Francisco, así, ayudó con lucidez innegable a prepararnos para esta primera gran crisis sanitaria global. Aunque no sabía exactamente cómo se manifestaría la gran crisis epocal, su visión creyente de la complejidad lo llevó a anunciar una especie de tercera guerra mundial “a pedacitos”, que podía manifestarse en situaciones sorpresivas. Francisco, sin catastrofismos apocalípticos, nos enseñó a meditar sobre el significado de la pandemia dentro de la gran crisis, y a percibir la oportunidad que esta plantea para mejorar como humanidad.

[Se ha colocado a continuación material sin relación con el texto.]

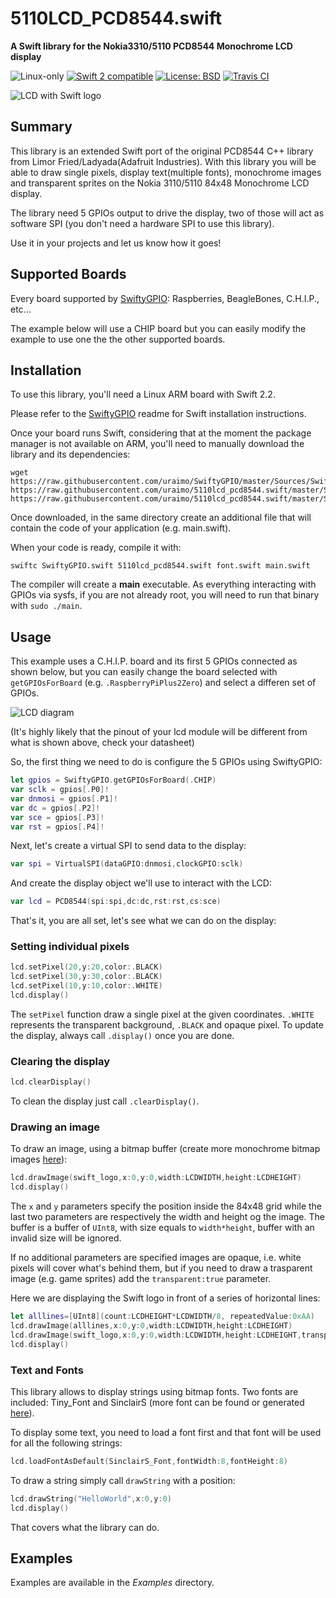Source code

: # 5110LCD_PCD8544.swift

**A Swift library for the Nokia3310/5110 PCD8544 Monochrome LCD display**

<p>
<img src="https://img.shields.io/badge/os-linux-green.svg?style=flat" alt="Linux-only" />
<a href="https://developer.apple.com/swift"><img src="https://img.shields.io/badge/swift2-compatible-4BC51D.svg?style=flat" alt="Swift 2 compatible" /></a>
<a href="https://raw.githubusercontent.com/uraimo/5110lcd_pcd8544.swift/master/LICENSE"><img src="http://img.shields.io/badge/license-BSD-blue.svg?style=flat" alt="License: BSD" /></a>
<a href="https://travis-ci.org/uraimo/5110LCD_PCD8544.swift"><img src="https://travis-ci.org/uraimo/5110LCD_PCD8544.swift.svg" alt="Travis CI"></a>
</p>

![LCD with Swift logo](https://raw.githubusercontent.com/uraimo/5110lcd_pcd8544.swift/master/lcd.jpg)


## Summary

This library is an extended Swift port of the original PCD8544 C++ library from Limor Fried/Ladyada(Adafruit Industries).
With this library you will be able to draw single pixels, display text(multiple fonts), monochrome images and transparent sprites on the Nokia 3110/5110 84x48 Monochrome LCD display.  

The library need 5 GPIOs output to drive the display, two of those will act as software SPI (you don't need a hardware SPI to use this library).

Use it in your projects and let us know how it goes!

## Supported Boards

Every board supported by [SwiftyGPIO](https://github.com/uraimo/SwiftyGPIO): Raspberries, BeagleBones, C.H.I.P., etc...

The example below will use a CHIP board but you can easily modify the example to use one the the other supported boards.

## Installation

To use this library, you'll need a Linux ARM board with Swift 2.2.

Please refer to the [SwiftyGPIO](https://github.com/uraimo/SwiftyGPIO) readme for Swift installation instructions.

Once your board runs Swift, considering that at the moment the package manager is not available on ARM, you'll need to manually download the library and its dependencies: 

    wget https://raw.githubusercontent.com/uraimo/SwiftyGPIO/master/Sources/SwiftyGPIO.swift https://raw.githubusercontent.com/uraimo/5110lcd_pcd8544.swift/master/Sources/5110lcd_pcd8544.swift https://raw.githubusercontent.com/uraimo/5110lcd_pcd8544.swift/master/Sources/font.swift     

Once downloaded, in the same directory create an additional file that will contain the code of your application (e.g. main.swift). 

When your code is ready, compile it with:

    swiftc SwiftyGPIO.swift 5110lcd_pcd8544.swift font.swift main.swift

The compiler will create a **main** executable.
As everything interacting with GPIOs via sysfs, if you are not already root, you will need to run that binary with `sudo ./main`.

## Usage

This example uses a C.H.I.P. board and its first 5 GPIOs connected as shown below, but you can easily change the board selected with `getGPIOsForBoard` (e.g. `.RaspberryPiPlus2Zero`) and select a differen set of GPIOs. 

![LCD diagram](https://raw.githubusercontent.com/uraimo/5110lcd_pcd8544.swift/master/lcddiagram.png)

(It's highly likely that the pinout of your lcd module will be different from what is shown above, check your datasheet)

So, the first thing we need to do is configure the 5 GPIOs using SwiftyGPIO:

```swift
let gpios = SwiftyGPIO.getGPIOsForBoard(.CHIP)
var sclk = gpios[.P0]!
var dnmosi = gpios[.P1]!
var dc = gpios[.P2]!
var sce = gpios[.P3]!
var rst = gpios[.P4]!
```

Next, let's create a virtual SPI to send data to the display:

```swift
var spi = VirtualSPI(dataGPIO:dnmosi,clockGPIO:sclk)
```

And create the display object we'll use to interact with the LCD:

```swift
var lcd = PCD8544(spi:spi,dc:dc,rst:rst,cs:sce)
```

That's it, you are all set, let's see what we can do on the display: 

### Setting individual pixels

```swift
lcd.setPixel(20,y:20,color:.BLACK)
lcd.setPixel(30,y:30,color:.BLACK)
lcd.setPixel(10,y:10,color:.WHITE)
lcd.display()
```
The `setPixel` function draw a single pixel at the given coordinates. `.WHITE` represents the transparent background, `.BLACK` and opaque pixel.
To update the display, always call `.display()` once you are done. 


### Clearing the display

```swift
lcd.clearDisplay()
```
To clean the display just call `.clearDisplay()`.


### Drawing an image

To draw an image, using a bitmap buffer (create more monochrome bitmap images [here](http://www.rinkydinkelectronics.com/t_imageconverter_mono.php)):

```swift
lcd.drawImage(swift_logo,x:0,y:0,width:LCDWIDTH,height:LCDHEIGHT)
lcd.display()
```

The `x` and `y` parameters specify the position inside the 84x48 grid while the last two parameters are respectively the width and height og the image. The buffer is a buffer of `UInt8`, with size equals to `width*height`, buffer with an invalid size will be ignored.

If no additional parameters are specified images are opaque, i.e. white pixels will cover what's behind them, but if you need to draw a trasparent image (e.g. game sprites) add the `transparent:true` parameter.

Here we are displaying the Swift logo in front of a series of horizontal lines:
 
```swift
let alllines=[UInt8](count:LCDHEIGHT*LCDWIDTH/8, repeatedValue:0xAA)
lcd.drawImage(alllines,x:0,y:0,width:LCDWIDTH,height:LCDHEIGHT)
lcd.drawImage(swift_logo,x:0,y:0,width:LCDWIDTH,height:LCDHEIGHT,transparent:true)
lcd.display()
```

### Text and Fonts

This library allows to display strings using bitmap fonts. Two fonts are included: Tiny_Font and SinclairS (more font can be found or generated [here](http://www.rinkydinkelectronics.com/resources.php)).

To display some text, you need to load a font first and that font will be used for all the following strings: 

```swift
lcd.loadFontAsDefault(SinclairS_Font,fontWidth:8,fontHeight:8)
```

To draw a string simply call `drawString` with a position:

```swift
lcd.drawString("HelloWorld",x:0,y:0)
lcd.display()
```

That covers what the library can do.

## Examples

Examples are available in the *Examples* directory.

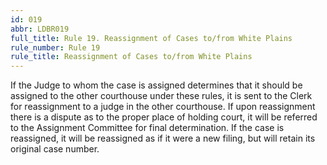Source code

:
 ```yaml
---
id: 019
abbr: LDBR019
full_title: Rule 19. Reassignment of Cases to/from White Plains
rule_number: Rule 19
rule_title: Reassignment of Cases to/from White Plains
---
```


If the Judge to whom the case is assigned determines that it should be assigned to the other
courthouse under these rules, it is sent to the Clerk for reassignment to a judge in the other
courthouse. If upon reassignment there is a dispute as to the proper place of holding court, it will
be referred to the Assignment Committee for final determination. If the case is reassigned, it will be
reassigned as if it were a new filing, but will retain its original case number.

En plena pandemia, Francisco en medio de la plaza solitaria nos dio un aliento de esperanza. El Dios escondido en medio de la tempestad dormita en la popa de nuestra propia barca zarandeada. Así, vuelve sobre las experiencias de desdicha de los últimos. Aunque pequeñas, las percibe, las acoge, las comprende, las valora, las recoge, las ayuda a reconstruir, y aprecia su “movimiento” activo. Intentando imaginar en medio de la mortandad general un “plan para resucitar”, preparó “calladamente” Fratelli Tutti, contemplando el “movimiento” del buen samaritano, que se distingue por su inmersión solidaria con las víctimas y renunciando a cualquier complicidad o indiferencia. Nos hizo percibir a Jesús recreando vínculos fraternos en el testimonio solidario de miles de enfermeras, médicos, trabajadores de limpieza, policías, cuidadores de mayores y voluntarios.
Francisco confiando en el Espíritu del Padre y del Hijo, nos está conduciendo con sabiduría espiritual, a la hermandad de toda la humanidad, ayudando a hacer renacer al mundo desde fundamentos generativos que tanto anhelamos. Con Francisco, la Iglesia “madre fecunda” está anunciando un mundo generador de vida que supere la esterilidad productivista del dominio y del poder destructivo. Agradezcamos su misión de Pastor que cuida de todos y de todas.